Murray und Vogler bei all dem ein politisches Anliegen zu unterstellen – das führte am Kern ihres brückenschlagenden Projekts eher vorbei. Und doch: Wenn sie ihre Platte ausgerechnet mit Leonard Bernsteins „America“ beschließen und ganz zuletzt den Satz „Puerto Rico՚s in America“ in den Fokus rücken, und zwar mit einer Betonung auf der Präposition „in“ – wer dächte an dieser Stelle nicht an Präsident Trump, dem offenbar erst nach dem Katastrophen-Hurrikan „Maria“ wirklich bewusst wurde, dass Puerto Rico ein Außengebiet der Vereinigten Staaten und zudem eine Insel ist, „surrounded by water, big water, ocean water“, wie er auf einer Pressekonferenz meinte erklären zu müssen. Der Schlusssatz des Albums deutet aber nur an, worauf Vogler und Murray insgesamt hinauswollen: auf eine durch und durch kosmopolitische Idee von Kunst, die nicht nur kulturelle Grenzen überwindet, sondern auch konventionelle Gattungs- und Genreschranken überschreitet.

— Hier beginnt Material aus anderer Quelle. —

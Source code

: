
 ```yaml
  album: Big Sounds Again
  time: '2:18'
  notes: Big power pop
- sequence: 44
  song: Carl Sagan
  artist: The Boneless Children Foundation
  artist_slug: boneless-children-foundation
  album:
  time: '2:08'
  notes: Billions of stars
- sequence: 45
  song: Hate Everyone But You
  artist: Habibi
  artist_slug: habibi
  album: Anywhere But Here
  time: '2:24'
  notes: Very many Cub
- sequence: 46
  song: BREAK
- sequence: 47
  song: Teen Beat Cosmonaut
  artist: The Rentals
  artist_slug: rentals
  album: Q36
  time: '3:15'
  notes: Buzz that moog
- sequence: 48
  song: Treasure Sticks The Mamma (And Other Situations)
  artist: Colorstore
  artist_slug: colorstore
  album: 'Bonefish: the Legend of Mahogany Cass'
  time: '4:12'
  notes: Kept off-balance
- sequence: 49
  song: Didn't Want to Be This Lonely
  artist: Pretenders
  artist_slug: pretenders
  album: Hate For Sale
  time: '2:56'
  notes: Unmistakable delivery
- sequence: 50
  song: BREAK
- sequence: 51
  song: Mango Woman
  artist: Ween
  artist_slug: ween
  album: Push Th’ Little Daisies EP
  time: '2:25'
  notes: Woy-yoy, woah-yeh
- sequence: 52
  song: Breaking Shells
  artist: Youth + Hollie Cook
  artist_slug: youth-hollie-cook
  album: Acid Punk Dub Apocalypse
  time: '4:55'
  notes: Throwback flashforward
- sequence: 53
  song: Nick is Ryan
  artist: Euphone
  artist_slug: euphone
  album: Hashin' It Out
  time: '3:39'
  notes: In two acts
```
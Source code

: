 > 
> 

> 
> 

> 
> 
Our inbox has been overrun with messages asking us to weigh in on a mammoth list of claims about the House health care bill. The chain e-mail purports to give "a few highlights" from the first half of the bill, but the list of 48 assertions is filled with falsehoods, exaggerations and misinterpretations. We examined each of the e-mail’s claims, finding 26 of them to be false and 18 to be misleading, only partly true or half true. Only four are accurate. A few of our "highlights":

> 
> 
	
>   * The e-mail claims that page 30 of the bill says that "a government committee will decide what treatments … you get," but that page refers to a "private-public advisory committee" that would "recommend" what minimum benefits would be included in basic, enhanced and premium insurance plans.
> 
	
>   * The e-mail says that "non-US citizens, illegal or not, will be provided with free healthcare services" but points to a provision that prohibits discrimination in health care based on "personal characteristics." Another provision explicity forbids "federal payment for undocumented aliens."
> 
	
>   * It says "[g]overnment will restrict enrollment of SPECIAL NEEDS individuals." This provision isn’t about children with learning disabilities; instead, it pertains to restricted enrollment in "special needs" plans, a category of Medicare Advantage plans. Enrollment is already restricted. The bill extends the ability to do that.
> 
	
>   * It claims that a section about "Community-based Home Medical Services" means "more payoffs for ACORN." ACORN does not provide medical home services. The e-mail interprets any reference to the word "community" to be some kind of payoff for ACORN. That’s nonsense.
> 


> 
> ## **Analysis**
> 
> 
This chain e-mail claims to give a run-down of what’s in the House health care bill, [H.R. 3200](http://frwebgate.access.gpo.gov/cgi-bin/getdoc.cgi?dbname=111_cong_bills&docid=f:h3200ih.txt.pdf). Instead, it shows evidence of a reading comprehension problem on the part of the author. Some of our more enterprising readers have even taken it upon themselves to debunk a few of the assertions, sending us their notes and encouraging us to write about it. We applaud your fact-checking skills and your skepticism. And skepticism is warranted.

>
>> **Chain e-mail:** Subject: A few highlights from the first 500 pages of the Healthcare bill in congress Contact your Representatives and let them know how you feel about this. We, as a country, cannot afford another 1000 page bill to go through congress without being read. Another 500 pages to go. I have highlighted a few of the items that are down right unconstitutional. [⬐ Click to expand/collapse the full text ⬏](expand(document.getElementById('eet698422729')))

In der transatlantischen Verknüpfung von Musik und Literatur, Rede und Gesang bewirken Murray und Vogler Großes, nämlich eine von aller Ehrfurcht befreite Entstaubung des Kanons. Wenn Maurice Ravels „Blues“ und James Thurbers Kurzgeschichte „If Grant Had Been Drinking at Appomattox“ zusammenklingen, ja in der ästhetischen Reibung regelrecht zu glühen beginnen, dann lassen sich beide Werke geradeso hören, als hörten wir sie zum ersten Mal. Genau darin aber zeigt sich, worum es bei den „New Worlds“ entscheidend geht: nicht um das Wiedererkennen des vermeintlich allzu Bekannten, sondern – ja, tatsächlich – um ein neues Sehen.